**** Given records ****

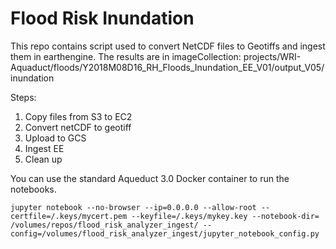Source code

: # Flood Risk Inundation

This repo contains script used to convert NetCDF files to Geotiffs and ingest them in earthengine. The results are in imageCollection:
projects/WRI-Aquaduct/floods/Y2018M08D16_RH_Floods_Inundation_EE_V01/output_V05/inundation

Steps:

1. Copy files from S3 to EC2  
1. Convert netCDF to geotiff  
1. Upload to GCS  
1. Ingest EE  
1. Clean up

You can use the standard Aqueduct 3.0 Docker container to run the notebooks. 

`jupyter notebook --no-browser --ip=0.0.0.0 --allow-root --certfile=/.keys/mycert.pem --keyfile=/.keys/mykey.key --notebook-dir= /volumes/repos/flood_risk_analyzer_ingest/ --config=/volumes/flood_risk_analyzer_ingest/jupyter_notebook_config.py`



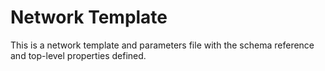 # Network Template

This is a network template and parameters file with the schema reference and top-level properties defined.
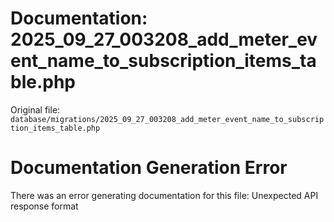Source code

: # Documentation: 2025_09_27_003208_add_meter_event_name_to_subscription_items_table.php

Original file: `database/migrations/2025_09_27_003208_add_meter_event_name_to_subscription_items_table.php`

# Documentation Generation Error

There was an error generating documentation for this file: Unexpected API response format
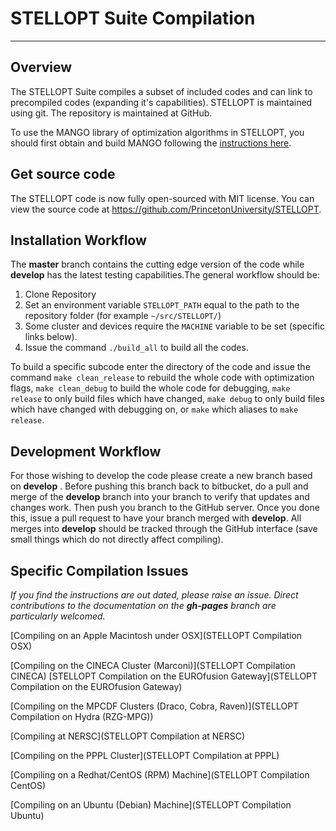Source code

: STELLOPT Suite Compilation
==========================

------------------------------------------------------------------------

Overview
--------

The STELLOPT Suite compiles a subset of included codes and can link to
precompiled codes (expanding it\'s capabilities). STELLOPT is maintained
using git. The repository is maintained at GitHub.

To use the MANGO library of optimization algorithms in STELLOPT,
you should first obtain and build MANGO following the [instructions here](https://hiddensymmetries.github.io/mango/gettingStarted.html).

Get source code
----------

The STELLOPT code is now fully open-sourced with MIT license. You can view the source code at https://github.com/PrincetonUniversity/STELLOPT.

Installation Workflow
---------------------
The **master** branch contains the cutting edge version of the code while
**develop** has the latest testing capabilities.The general workflow
should be:

1.  Clone Repository
2.  Set an environment variable `STELLOPT_PATH` equal to the path to the repository folder (for example `~/src/STELLOPT/`)
3.  Some cluster and devices require the `MACHINE` variable to be set (specific links below).
4.  Issue the command `./build_all` to build all the codes.

To build a specific subcode enter the directory of the code and issue the command `make clean_release` to rebuild the whole code with optimization flags, `make clean_debug` to build the whole code for debugging, `make release` to only build files which have changed, `make debug` to only build files which have changed with debugging on, or `make` which aliases to `make release`.

Development Workflow
--------------------

For those wishing to develop the code please create a new branch based
on **develop** . Before pushing this branch back to bitbucket, do a pull
and merge of the **develop** branch into your branch to verify that updates
and changes work. Then push you branch to the GitHub server. Once you
done this, issue a pull request to have your branch merged with **develop**.
All merges into **develop** should be tracked through the GitHub interface
(save small things which do not directly affect compiling).

Specific Compilation Issues
---------------------------

*If you find the instructions are out dated, please raise an issue. Direct contributions to the documentation on the **gh-pages** branch are particularly welcomed.*

[Compiling on an Apple Macintosh under OSX](STELLOPT Compilation OSX)

[Compiling on the CINECA Cluster (Marconi)](STELLOPT Compilation CINECA)
[STELLOPT Compilation on the EUROfusion Gateway](STELLOPT Compilation on the EUROfusion Gateway)

[Compiling on the MPCDF Clusters (Draco, Cobra, Raven)](STELLOPT Compilation on Hydra (RZG-MPG))

[Compiling at NERSC](STELLOPT Compilation at NERSC)

[Compiling on the PPPL Cluster](STELLOPT Compilation at PPPL)

[Compiling on a Redhat/CentOS (RPM) Machine](STELLOPT Compilation CentOS)

[Compiling on an Ubuntu (Debian) Machine](STELLOPT Compilation Ubuntu)
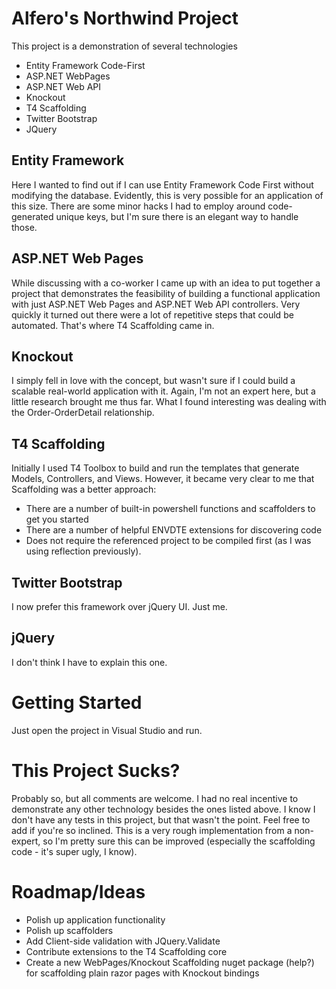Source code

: Alfero's Northwind Project
================================

This project is a demonstration of several technologies

* Entity Framework Code-First
* ASP.NET WebPages
* ASP.NET Web API
* Knockout
* T4 Scaffolding
* Twitter Bootstrap
* JQuery

Entity Framework
----------------

Here I wanted to find out if I can use Entity Framework Code First without modifying the database. 
Evidently, this is very possible for an application of this size. There are some minor hacks I had to employ
around code-generated unique keys, but I'm sure there is an elegant way to handle those.

ASP.NET Web Pages
-----------------

While discussing with a co-worker I came up with an idea 
to put together a project that demonstrates the feasibility of building a functional application with just
ASP.NET Web Pages and ASP.NET Web API controllers. Very quickly it turned out there were a lot of repetitive steps
that could be automated. That's where T4 Scaffolding came in.

Knockout
--------

I simply fell in love with the concept, but wasn't sure if I could build a scalable real-world application with it.
Again, I'm not an expert here, but a little research brought me thus far. What I found interesting was dealing with 
the Order-OrderDetail relationship.

T4 Scaffolding
--------------

Initially I used T4 Toolbox to build and run the templates that generate Models, Controllers, and Views.
However, it became very clear to me that Scaffolding was a better approach:

* There are a number of built-in powershell functions and scaffolders to get you started
* There are a number of helpful ENVDTE extensions for discovering code
* Does not require the referenced project to be compiled first (as I was using reflection previously).


Twitter Bootstrap
-----------------

I now prefer this framework over jQuery UI. Just me.

jQuery
------

I don't think I have to explain this one.

Getting Started
===============

Just open the project in Visual Studio and run.

This Project Sucks?
===================

Probably so, but all comments are welcome. I had no real incentive to demonstrate any other technology besides the ones listed above.
I know I don't have any tests in this project, but that wasn't the point. Feel free to add if you're so inclined.
This is a very rough implementation from a non-expert, so I'm pretty sure this can be improved (especially the scaffolding code - it's super ugly, I know).

Roadmap/Ideas
=============

* Polish up application functionality
* Polish up scaffolders
* Add Client-side validation with JQuery.Validate
* Contribute extensions to the T4 Scaffolding core
* Create a new WebPages/Knockout Scaffolding nuget package (help?) for scaffolding plain razor pages with Knockout bindings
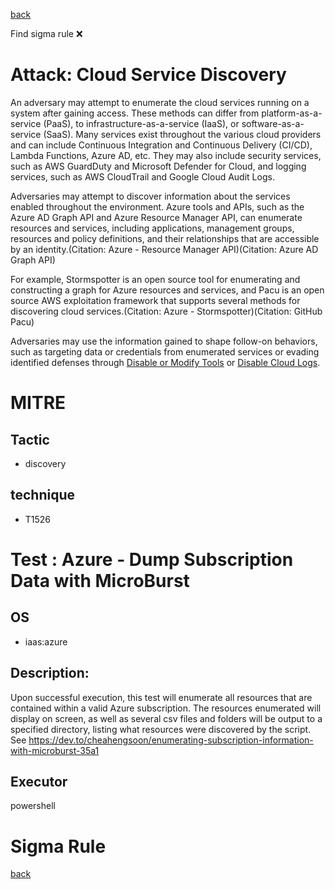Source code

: 
[back](../index.md)

Find sigma rule :x: 

# Attack: Cloud Service Discovery 

An adversary may attempt to enumerate the cloud services running on a system after gaining access. These methods can differ from platform-as-a-service (PaaS), to infrastructure-as-a-service (IaaS), or software-as-a-service (SaaS). Many services exist throughout the various cloud providers and can include Continuous Integration and Continuous Delivery (CI/CD), Lambda Functions, Azure AD, etc. They may also include security services, such as AWS GuardDuty and Microsoft Defender for Cloud, and logging services, such as AWS CloudTrail and Google Cloud Audit Logs.

Adversaries may attempt to discover information about the services enabled throughout the environment. Azure tools and APIs, such as the Azure AD Graph API and Azure Resource Manager API, can enumerate resources and services, including applications, management groups, resources and policy definitions, and their relationships that are accessible by an identity.(Citation: Azure - Resource Manager API)(Citation: Azure AD Graph API)

For example, Stormspotter is an open source tool for enumerating and constructing a graph for Azure resources and services, and Pacu is an open source AWS exploitation framework that supports several methods for discovering cloud services.(Citation: Azure - Stormspotter)(Citation: GitHub Pacu)

Adversaries may use the information gained to shape follow-on behaviors, such as targeting data or credentials from enumerated services or evading identified defenses through [Disable or Modify Tools](https://attack.mitre.org/techniques/T1562/001) or [Disable Cloud Logs](https://attack.mitre.org/techniques/T1562/008).

# MITRE
## Tactic
  - discovery


## technique
  - T1526


# Test : Azure - Dump Subscription Data with MicroBurst
## OS
  - iaas:azure


## Description:
Upon successful execution, this test will enumerate all resources that are contained within a valid Azure subscription. 
The resources enumerated will display on screen, as well as several csv files and folders will be output to a specified directory, listing what resources were discovered by the script. 
See https://dev.to/cheahengsoon/enumerating-subscription-information-with-microburst-35a1


## Executor
powershell

# Sigma Rule


[back](../index.md)
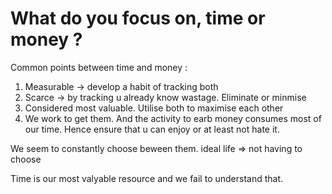 # What do you focus on, time or money ?
Common points between time and money :
1. Measurable -> develop a habit of tracking both
2. Scarce -> by tracking u already know wastage. Eliminate or minmise
3. Considered most valuable. Utilise both to maximise each other
4. We work to get them. And the activity to earb money consumes most of our time. Hence ensure that u can enjoy or at least not hate it.


We seem to constantly choose beween them. ideal life => not having to choose

Time is our most valyable resource and we fail to understand that. 

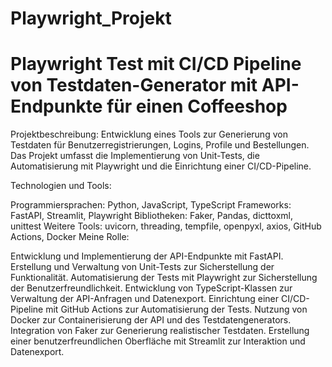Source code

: # Playwright_Projekt
# Playwright Test mit CI/CD Pipeline von Testdaten-Generator mit API-Endpunkte für einen Coffeeshop

Projektbeschreibung: Entwicklung eines Tools zur Generierung von Testdaten für Benutzerregistrierungen, Logins, Profile und Bestellungen. Das Projekt umfasst die Implementierung von Unit-Tests, die Automatisierung mit Playwright und die Einrichtung einer CI/CD-Pipeline.

Technologien und Tools:

Programmiersprachen: Python, JavaScript, TypeScript
Frameworks: FastAPI, Streamlit, Playwright
Bibliotheken: Faker, Pandas, dicttoxml, unittest
Weitere Tools: uvicorn, threading, tempfile, openpyxl, axios, GitHub Actions, Docker
Meine Rolle:

Entwicklung und Implementierung der API-Endpunkte mit FastAPI.
Erstellung und Verwaltung von Unit-Tests zur Sicherstellung der Funktionalität.
Automatisierung der Tests mit Playwright zur Sicherstellung der Benutzerfreundlichkeit.
Entwicklung von TypeScript-Klassen zur Verwaltung der API-Anfragen und Datenexport.
Einrichtung einer CI/CD-Pipeline mit GitHub Actions zur Automatisierung der Tests.
Nutzung von Docker zur Containerisierung der API und des Testdatengenerators.
Integration von Faker zur Generierung realistischer Testdaten.
Erstellung einer benutzerfreundlichen Oberfläche mit Streamlit zur Interaktion und Datenexport.
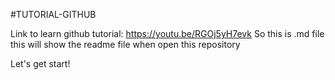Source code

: #TUTORIAL-GITHUB

Link to learn github tutorial: https://youtu.be/RGOj5yH7evk
So this is .md file this will show the readme file when open this repository

Let's get start!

****

Assignment -
Return, exactly as they stand, the lines above from the one with "for discovering code" to the one with "Adversaries may attempt", omitting any pictures among them.

Your solution -
* There are a number of helpful ENVDTE extensions for discovering code
* Does not require the referenced project to be compiled first (as I was using reflection previously).


Twitter Bootstrap
-----------------

I now prefer this framework over jQuery UI. Just me.

jQuery
------

I don't think I have to explain this one.

Getting Started
===============

Just open the project in Visual Studio and run.

This Project Sucks?
===================

Probably so, but all comments are welcome. I had no real incentive to demonstrate any other technology besides the ones listed above.
I know I don't have any tests in this project, but that wasn't the point. Feel free to add if you're so inclined.
This is a very rough implementation from a non-expert, so I'm pretty sure this can be improved (especially the scaffolding code - it's super ugly, I know).

Roadmap/Ideas
=============

* Polish up application functionality
* Polish up scaffolders
* Add Client-side validation with JQuery.Validate
* Contribute extensions to the T4 Scaffolding core
* Create a new WebPages/Knockout Scaffolding nuget package (help?) for scaffolding plain razor pages with Knockout bindings
Source code

: 
[back](../index.md)

Find sigma rule :x: 

# Attack: Cloud Service Discovery 

An adversary may attempt to enumerate the cloud services running on a system after gaining access. These methods can differ from platform-as-a-service (PaaS), to infrastructure-as-a-service (IaaS), or software-as-a-service (SaaS). Many services exist throughout the various cloud providers and can include Continuous Integration and Continuous Delivery (CI/CD), Lambda Functions, Azure AD, etc. They may also include security services, such as AWS GuardDuty and Microsoft Defender for Cloud, and logging services, such as AWS CloudTrail and Google Cloud Audit Logs.

Adversaries may attempt to discover information about the services enabled throughout the environment. Azure tools and APIs, such as the Azure AD Graph API and Azure Resource Manager API, can enumerate resources and services, including applications, management groups, resources and policy definitions, and their relationships that are accessible by an identity.(Citation: Azure - Resource Manager API)(Citation: Azure AD Graph API)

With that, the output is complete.